Le co-fondateur de Ripple est l’homme le plus riche du monde ?
En un an, le Ripple (XRP) a fait une ascension fulgurante, passant de 0.006 USD le 7 janvier 2017 à plus de 3.80 USD le 4 janvier 2018, soit une hausse de 5063 %. Un tel succès a forcément fait des heureux. Chris Larsen, co-fondateur et président du conseil d’administration, est peut être devenu l’homme le plus riche du monde en quelque mois.
Mais pas pour longtemps.
Chris Larsen, l’homme le plus riche du monde ?
Quelques heureux détenteurs de monnaies virtuelles viennent d’intégrer le cercle très fermé des milliardaires et ce n’est pas seulement après avoir investi dans le Bitcoin, la crypto-monnaie numéro 1 en termes de capitalisation sur le marché.
Selon le commentaire de George Kikvadze sur Tweeter, le président du conseil d’administration de Ripple est en passe de devenir l’homme le plus riche du monde. Détenant 17 % du capital de la société, Larsen avait en début Janvier une fortune estimé à 60 milliards de dollars, du moins sur le papier. Il vient donc de devancer le fondateur de Facebook, Mark Zuckerberg dont la fortune valait 56 milliards de dollars selon une estimation datant du novembre 2017.
Même si la valeurs de sa fortune, son montant était discutable, quelque jours plus tard, le Ripple a subi une correction violente suivie du crash des crypto-monnaies. Passant d’une capitalisation de plus de 140 milliard à moins de 40 milliards un seulement 10 jours.
Le Ripple, c’est quoi au juste ?
A ne pas confondre avec le Bitcoin, ni l’Ethereum d’ailleurs, le Ripple possède des caractéristiques qui lui sont propres.
Il s’agit avant tout d’une entreprise basée à San Francisco qui réalise pour le compte de certaines institutions financières des transferts bancaires en utilisant la technologie Blockchain. Il concurrence donc le bon vieux système de virement interbancaire SWIFT puisqu’un transfert bancaire qui dure en moyenne 48 heures ne prend que quelques secondes avec la Blockchain de Ripple. Revers de la médaille, ce gain de performance se fait au détriment d’une centralisation qui le distingue nettement de la Blockchain de Bitcoin. En effet, si ce dernier plaît aux investisseurs (au grand dam des banques centrales), c’est parce qu’il propose une solution de transfert de valeur complètement indépendante d’une organisation centrale.

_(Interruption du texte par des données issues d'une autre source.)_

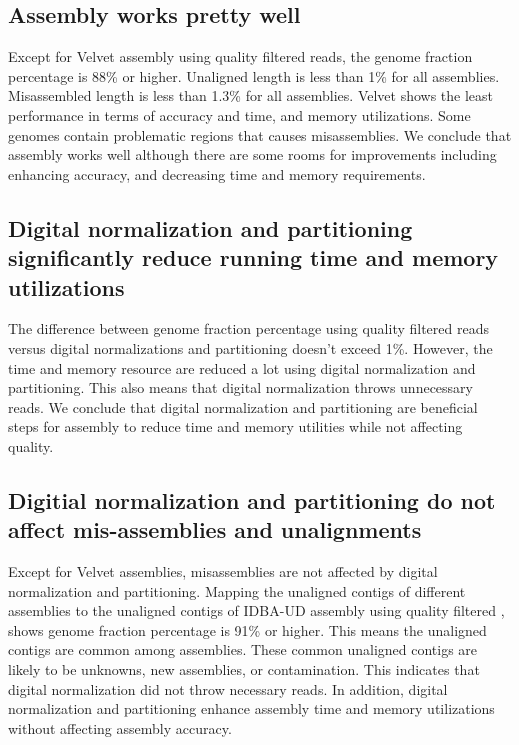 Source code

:  \subsection*{Assembly works pretty well} 
 Except for Velvet assembly using quality filtered reads, the genome fraction percentage is  88\% or higher.  Unaligned length is less than 1\% for all assemblies.
 Misassembled length is less than 1.3\% for all assemblies. Velvet shows the least performance in terms of accuracy and time, and memory utilizations. Some genomes contain problematic regions that causes misassemblies. We conclude that assembly works well although there are some rooms for improvements including enhancing accuracy, and decreasing time and memory requirements. 
  
 \subsection*{Digital normalization and partitioning significantly reduce running time and memory utilizations}
 
The difference between genome fraction percentage using quality filtered reads versus digital normalizations and partitioning doesn't exceed 1\%. However, the time and memory resource are reduced a lot using digital normalization and partitioning. This also means that digital normalization throws unnecessary reads.
We conclude that digital normalization and partitioning are beneficial steps for assembly to reduce time and memory utilities while not affecting quality.   

 \subsection*{Digitial normalization and partitioning do not  affect mis-assemblies and unalignments}
 
Except for Velvet assemblies, misassemblies are not affected by digital normalization and partitioning. 
Mapping the unaligned  contigs of different assemblies to the unaligned contigs of  IDBA-UD  assembly using quality filtered , shows genome fraction percentage is 91\% or higher. This means the unaligned contigs are common among assemblies. These common unaligned contigs are likely to be unknowns, new assemblies, or contamination. This indicates that digital normalization did not throw necessary reads. In addition, digital normalization and partitioning enhance assembly time and memory utilizations without affecting assembly accuracy.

Cela dit, les institutions qui utilisent le réseau Ripple sont entre autres le HSBC, le Standard Chartered, l’UBS Crédit Agricole, le Bank of America et le Santander. Il en résulte alors un gain d’image et de réputation dont la crypto-monnaie native profiterait. Il faut savoir en effet que Ripple possède son propre token cryptographique également appelé Ripple mais connus sous le sigle XRP. A l’heure où nous écrivons ces lignes, le XRP possède une capitalisation de 39 milliards de dollars sur le marché financier des crypto-monnaies.
Le XRP a aussi l’avantage de faire partie des rares monnaies virtuelles que l’on peut échanger avec des devises fiduciaires telles que l’USD et l’EURO. Selon un analyste en crypto-monnaie répondant au nom de Yann Quelenn, l’envol de prix du XRP est spéculatif puisqu’il se base en grande partie sur le succès futur du réseau Ripple. Récemment, certaines banques japonaises n’ont pas caché leur intérêt pour ce réseau, ce qui a probablement alimenté la hausse du XRP.
Mark Zuckerberg, intéressé par le Ripple ?
L’excitation autour du marché de Bitcoin et des crypto-monnaies de ces derniers a vu la multiplication des annonces venant de toute part. Et le fondateur du Facebook n’est pas en reste puisqu’il vient d’annoncer dans un post qu’il a l’intention d’étudier profondément les aspects positifs et négatifs des technologies de cryptage et de crypto-monnaies pour voir comment en tirer le meilleur profit.